| Exercise instructions |
For the listing below, how many lines contain the word "поставленной"? Answer with only that figure.

| Data excerpts |
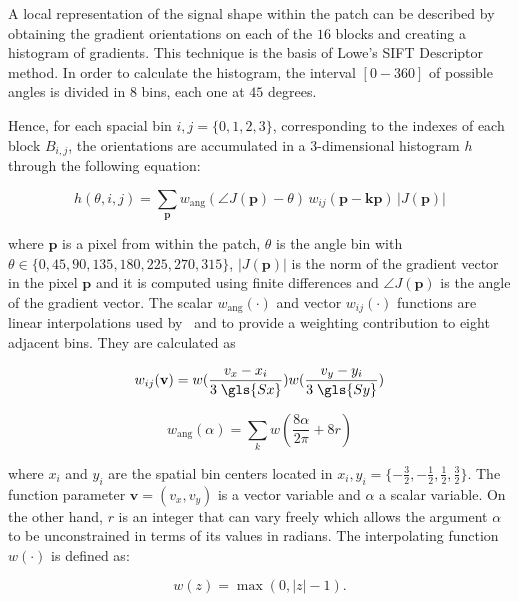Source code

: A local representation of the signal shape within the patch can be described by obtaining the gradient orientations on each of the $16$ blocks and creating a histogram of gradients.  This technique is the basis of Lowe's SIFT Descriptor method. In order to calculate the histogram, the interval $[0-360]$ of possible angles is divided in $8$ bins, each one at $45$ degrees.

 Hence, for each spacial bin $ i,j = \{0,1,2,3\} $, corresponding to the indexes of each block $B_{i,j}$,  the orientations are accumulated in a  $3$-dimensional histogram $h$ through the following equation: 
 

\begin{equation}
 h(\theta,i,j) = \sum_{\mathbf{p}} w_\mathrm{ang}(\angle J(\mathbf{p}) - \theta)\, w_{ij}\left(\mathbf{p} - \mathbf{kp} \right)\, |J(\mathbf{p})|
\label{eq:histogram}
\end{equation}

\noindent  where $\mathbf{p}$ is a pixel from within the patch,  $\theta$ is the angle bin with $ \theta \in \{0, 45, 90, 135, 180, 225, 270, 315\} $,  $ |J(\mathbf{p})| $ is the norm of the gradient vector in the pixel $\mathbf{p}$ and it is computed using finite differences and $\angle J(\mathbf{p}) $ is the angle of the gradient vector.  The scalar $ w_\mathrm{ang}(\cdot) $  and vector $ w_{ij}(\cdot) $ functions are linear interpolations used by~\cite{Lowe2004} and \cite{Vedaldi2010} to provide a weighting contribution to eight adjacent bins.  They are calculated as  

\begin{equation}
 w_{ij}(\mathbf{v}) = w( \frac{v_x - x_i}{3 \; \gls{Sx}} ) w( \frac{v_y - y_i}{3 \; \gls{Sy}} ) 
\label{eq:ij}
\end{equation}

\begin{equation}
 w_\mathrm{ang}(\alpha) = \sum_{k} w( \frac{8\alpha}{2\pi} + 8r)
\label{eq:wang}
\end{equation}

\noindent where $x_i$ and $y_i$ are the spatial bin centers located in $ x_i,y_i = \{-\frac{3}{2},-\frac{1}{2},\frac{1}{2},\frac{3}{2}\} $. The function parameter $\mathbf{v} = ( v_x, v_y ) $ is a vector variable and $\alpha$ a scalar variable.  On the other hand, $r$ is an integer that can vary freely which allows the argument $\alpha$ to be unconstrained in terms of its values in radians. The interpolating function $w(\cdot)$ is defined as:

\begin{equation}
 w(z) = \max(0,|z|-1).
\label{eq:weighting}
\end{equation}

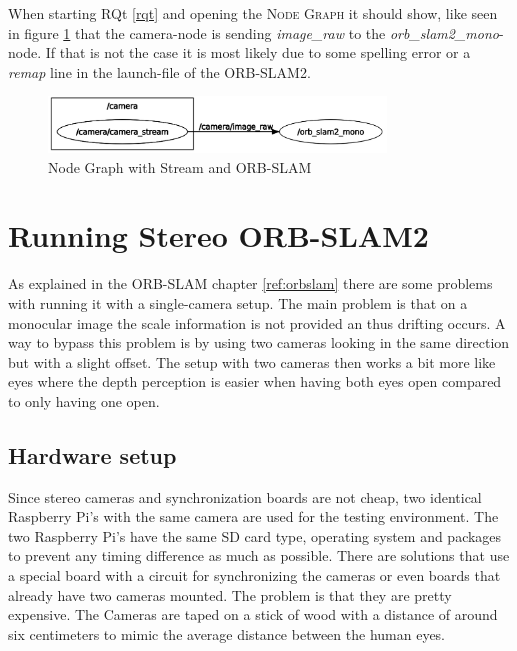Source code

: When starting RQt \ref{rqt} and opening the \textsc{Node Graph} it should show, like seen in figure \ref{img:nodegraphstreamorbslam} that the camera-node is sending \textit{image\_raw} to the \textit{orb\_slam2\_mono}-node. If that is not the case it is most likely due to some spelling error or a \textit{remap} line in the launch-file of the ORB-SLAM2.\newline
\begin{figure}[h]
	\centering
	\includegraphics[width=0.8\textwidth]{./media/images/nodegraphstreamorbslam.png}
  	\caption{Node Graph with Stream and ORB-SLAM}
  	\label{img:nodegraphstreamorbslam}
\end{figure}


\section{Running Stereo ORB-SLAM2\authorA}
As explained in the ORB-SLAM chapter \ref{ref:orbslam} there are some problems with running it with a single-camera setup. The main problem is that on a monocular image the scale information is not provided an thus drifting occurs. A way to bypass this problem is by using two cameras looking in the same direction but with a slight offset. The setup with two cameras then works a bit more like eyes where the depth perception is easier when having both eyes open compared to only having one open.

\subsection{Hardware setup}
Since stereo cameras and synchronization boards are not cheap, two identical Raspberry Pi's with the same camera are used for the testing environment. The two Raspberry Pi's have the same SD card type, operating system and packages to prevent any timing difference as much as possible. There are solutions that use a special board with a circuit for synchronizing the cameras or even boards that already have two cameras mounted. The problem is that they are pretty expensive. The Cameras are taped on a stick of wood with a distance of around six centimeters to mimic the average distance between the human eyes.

==

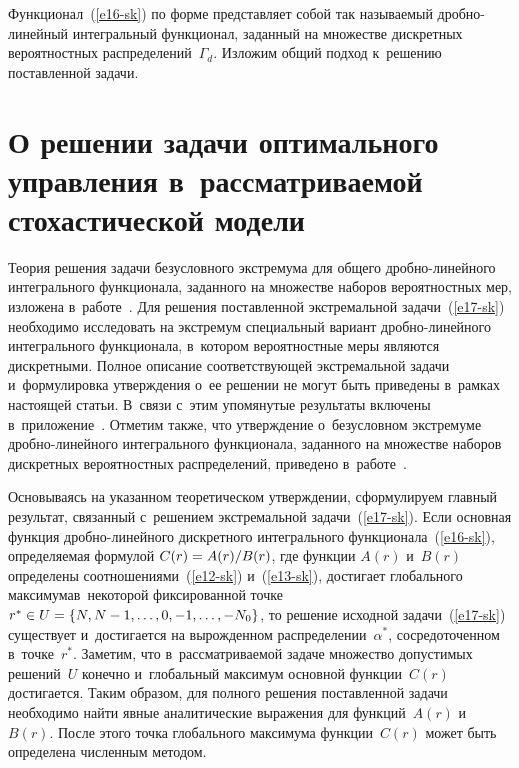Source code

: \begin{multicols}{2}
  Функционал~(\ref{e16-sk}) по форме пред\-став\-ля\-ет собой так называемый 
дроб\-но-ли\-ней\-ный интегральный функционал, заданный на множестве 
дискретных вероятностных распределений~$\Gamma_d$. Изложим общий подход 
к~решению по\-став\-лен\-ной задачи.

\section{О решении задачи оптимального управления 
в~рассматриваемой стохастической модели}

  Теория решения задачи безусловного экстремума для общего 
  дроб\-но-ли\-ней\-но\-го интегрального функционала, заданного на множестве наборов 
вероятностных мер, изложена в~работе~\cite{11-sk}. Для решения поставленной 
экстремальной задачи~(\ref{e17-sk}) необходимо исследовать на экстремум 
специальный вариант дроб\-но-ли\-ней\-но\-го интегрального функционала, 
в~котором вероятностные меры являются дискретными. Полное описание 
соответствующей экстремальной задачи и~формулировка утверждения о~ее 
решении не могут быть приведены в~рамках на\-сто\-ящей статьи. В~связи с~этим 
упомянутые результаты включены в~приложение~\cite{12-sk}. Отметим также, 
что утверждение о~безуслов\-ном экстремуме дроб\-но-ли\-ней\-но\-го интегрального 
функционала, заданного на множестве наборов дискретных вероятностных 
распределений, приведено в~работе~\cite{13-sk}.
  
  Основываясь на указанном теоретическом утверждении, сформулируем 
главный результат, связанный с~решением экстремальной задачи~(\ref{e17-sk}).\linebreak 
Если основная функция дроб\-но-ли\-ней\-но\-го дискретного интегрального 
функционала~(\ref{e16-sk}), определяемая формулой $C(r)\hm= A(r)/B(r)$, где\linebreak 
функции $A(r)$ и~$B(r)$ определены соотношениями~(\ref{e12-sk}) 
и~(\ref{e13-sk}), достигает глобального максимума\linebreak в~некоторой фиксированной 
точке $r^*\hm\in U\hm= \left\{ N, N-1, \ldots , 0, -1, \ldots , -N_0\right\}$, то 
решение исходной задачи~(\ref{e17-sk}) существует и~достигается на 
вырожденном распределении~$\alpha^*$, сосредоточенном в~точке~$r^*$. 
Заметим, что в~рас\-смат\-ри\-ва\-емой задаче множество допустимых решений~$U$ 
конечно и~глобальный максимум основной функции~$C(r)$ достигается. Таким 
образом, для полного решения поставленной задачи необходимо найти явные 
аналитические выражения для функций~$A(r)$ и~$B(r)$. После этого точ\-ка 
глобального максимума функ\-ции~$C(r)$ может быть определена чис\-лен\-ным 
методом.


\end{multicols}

...

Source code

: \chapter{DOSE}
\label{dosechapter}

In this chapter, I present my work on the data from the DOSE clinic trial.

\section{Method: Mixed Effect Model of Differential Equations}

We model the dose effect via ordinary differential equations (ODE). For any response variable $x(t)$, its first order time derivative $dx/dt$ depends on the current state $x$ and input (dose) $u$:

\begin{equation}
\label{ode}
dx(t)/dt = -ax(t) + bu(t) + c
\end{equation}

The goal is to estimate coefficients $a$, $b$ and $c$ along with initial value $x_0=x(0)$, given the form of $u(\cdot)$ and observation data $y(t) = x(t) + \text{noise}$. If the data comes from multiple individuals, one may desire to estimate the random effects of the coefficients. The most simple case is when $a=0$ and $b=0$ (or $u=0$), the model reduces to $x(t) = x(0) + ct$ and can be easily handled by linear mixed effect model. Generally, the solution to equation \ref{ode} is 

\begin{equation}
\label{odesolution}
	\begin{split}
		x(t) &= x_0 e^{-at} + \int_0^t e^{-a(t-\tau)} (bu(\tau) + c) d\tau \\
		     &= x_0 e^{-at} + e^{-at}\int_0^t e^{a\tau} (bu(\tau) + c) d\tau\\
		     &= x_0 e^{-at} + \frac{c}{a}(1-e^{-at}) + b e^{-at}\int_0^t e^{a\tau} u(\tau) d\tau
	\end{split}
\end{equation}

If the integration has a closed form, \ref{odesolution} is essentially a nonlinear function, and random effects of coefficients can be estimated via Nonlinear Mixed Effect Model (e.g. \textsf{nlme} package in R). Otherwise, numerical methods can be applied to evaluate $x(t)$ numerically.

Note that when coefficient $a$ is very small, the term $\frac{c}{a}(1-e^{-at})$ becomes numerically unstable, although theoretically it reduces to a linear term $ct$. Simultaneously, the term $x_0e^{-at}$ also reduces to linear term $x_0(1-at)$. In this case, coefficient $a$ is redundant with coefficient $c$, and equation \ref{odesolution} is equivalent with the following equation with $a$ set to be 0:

| Written response |
2